--- START ---

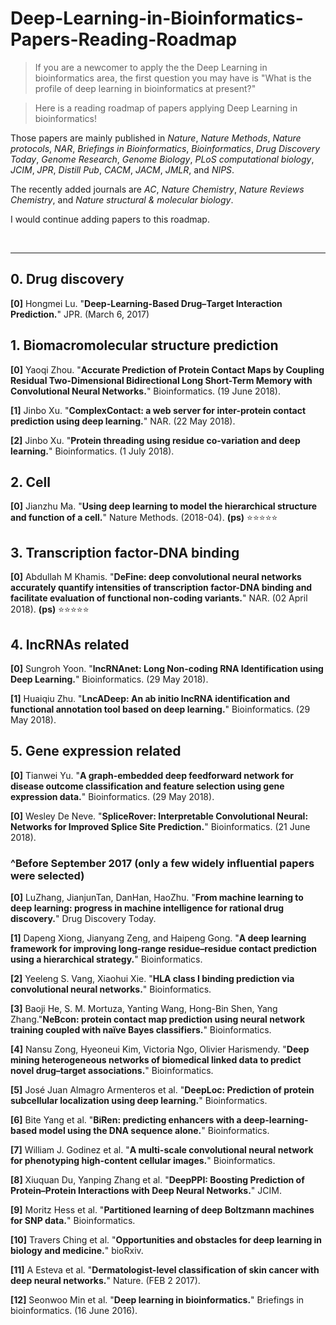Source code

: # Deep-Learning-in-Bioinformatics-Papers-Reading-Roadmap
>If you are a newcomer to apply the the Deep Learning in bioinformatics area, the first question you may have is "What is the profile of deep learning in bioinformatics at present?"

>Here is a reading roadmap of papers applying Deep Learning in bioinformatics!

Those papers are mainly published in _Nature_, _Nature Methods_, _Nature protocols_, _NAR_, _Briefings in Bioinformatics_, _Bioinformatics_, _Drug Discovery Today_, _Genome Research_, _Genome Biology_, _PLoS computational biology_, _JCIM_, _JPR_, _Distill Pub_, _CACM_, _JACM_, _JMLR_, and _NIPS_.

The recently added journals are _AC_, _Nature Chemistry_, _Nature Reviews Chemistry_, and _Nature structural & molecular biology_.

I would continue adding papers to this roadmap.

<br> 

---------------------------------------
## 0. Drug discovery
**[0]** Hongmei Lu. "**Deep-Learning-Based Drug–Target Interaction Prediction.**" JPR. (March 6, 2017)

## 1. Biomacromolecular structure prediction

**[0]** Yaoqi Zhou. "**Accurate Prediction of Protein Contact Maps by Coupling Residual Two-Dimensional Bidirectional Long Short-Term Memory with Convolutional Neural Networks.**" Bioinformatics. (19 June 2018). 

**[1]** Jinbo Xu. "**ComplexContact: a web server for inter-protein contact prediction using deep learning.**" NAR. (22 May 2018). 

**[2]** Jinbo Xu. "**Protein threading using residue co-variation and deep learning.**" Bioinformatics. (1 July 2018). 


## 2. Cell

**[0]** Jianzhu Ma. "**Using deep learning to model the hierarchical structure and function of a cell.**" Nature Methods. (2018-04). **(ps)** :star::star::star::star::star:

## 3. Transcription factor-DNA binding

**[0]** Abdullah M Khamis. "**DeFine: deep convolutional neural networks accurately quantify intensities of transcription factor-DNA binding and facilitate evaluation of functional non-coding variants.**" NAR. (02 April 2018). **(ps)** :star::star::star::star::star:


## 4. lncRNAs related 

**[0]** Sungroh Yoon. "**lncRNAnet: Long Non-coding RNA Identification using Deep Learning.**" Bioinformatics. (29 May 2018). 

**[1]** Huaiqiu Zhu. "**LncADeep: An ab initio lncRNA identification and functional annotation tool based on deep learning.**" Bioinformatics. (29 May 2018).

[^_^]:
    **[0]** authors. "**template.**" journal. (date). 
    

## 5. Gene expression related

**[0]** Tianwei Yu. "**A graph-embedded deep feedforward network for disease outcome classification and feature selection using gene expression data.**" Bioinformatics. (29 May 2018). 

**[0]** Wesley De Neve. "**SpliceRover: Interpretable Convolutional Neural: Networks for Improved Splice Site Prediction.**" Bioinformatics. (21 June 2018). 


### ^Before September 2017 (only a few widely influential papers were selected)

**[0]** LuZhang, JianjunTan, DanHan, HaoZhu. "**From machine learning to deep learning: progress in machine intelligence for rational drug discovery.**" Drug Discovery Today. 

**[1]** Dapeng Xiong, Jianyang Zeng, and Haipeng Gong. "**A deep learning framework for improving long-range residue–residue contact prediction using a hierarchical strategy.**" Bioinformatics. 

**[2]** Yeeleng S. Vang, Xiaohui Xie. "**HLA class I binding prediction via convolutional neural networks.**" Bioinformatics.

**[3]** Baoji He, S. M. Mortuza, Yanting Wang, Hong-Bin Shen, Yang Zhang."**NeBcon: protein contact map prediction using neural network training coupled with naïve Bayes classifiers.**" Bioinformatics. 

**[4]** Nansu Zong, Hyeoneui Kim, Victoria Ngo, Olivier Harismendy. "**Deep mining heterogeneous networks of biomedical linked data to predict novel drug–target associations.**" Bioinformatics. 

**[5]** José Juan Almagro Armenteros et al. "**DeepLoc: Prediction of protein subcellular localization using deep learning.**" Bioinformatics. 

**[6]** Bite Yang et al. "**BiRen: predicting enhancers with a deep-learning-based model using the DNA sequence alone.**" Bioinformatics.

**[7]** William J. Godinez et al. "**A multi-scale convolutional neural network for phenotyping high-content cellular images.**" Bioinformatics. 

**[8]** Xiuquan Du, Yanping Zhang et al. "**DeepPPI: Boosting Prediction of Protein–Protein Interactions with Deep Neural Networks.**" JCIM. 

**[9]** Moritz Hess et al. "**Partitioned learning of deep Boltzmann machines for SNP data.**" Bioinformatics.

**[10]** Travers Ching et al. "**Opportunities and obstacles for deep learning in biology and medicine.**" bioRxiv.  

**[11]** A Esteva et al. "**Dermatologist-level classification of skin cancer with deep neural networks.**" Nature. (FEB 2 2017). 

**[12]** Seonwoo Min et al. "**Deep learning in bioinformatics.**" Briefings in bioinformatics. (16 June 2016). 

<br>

--- END ---
--- START ---

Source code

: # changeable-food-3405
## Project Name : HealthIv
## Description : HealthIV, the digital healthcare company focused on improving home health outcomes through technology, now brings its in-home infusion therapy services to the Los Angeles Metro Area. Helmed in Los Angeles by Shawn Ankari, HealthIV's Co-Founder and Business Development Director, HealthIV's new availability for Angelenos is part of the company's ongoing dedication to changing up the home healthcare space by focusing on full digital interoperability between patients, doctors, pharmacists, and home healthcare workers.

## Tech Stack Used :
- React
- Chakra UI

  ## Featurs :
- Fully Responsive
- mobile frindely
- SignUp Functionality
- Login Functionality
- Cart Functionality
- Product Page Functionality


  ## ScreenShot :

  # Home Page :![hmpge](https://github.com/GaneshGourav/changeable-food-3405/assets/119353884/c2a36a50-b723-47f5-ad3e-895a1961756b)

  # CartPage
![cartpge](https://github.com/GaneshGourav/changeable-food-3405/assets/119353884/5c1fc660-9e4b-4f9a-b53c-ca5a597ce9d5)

--- END ---

### Your goal:
The required output is every line above from the one with "An ab initio" down to the one with "S. Vang, Xiaohui", restated word for word, ends included.

### Expected answer:
**[1]** Huaiqiu Zhu. "**LncADeep: An ab initio lncRNA identification and functional annotation tool based on deep learning.**" Bioinformatics. (29 May 2018).

[^_^]:
    **[0]** authors. "**template.**" journal. (date). 
    

## 5. Gene expression related

**[0]** Tianwei Yu. "**A graph-embedded deep feedforward network for disease outcome classification and feature selection using gene expression data.**" Bioinformatics. (29 May 2018). 

**[0]** Wesley De Neve. "**SpliceRover: Interpretable Convolutional Neural: Networks for Improved Splice Site Prediction.**" Bioinformatics. (21 June 2018). 


### ^Before September 2017 (only a few widely influential papers were selected)

**[0]** LuZhang, JianjunTan, DanHan, HaoZhu. "**From machine learning to deep learning: progress in machine intelligence for rational drug discovery.**" Drug Discovery Today. 

**[1]** Dapeng Xiong, Jianyang Zeng, and Haipeng Gong. "**A deep learning framework for improving long-range residue–residue contact prediction using a hierarchical strategy.**" Bioinformatics. 

**[2]** Yeeleng S. Vang, Xiaohui Xie. "**HLA class I binding prediction via convolutional neural networks.**" Bioinformatics.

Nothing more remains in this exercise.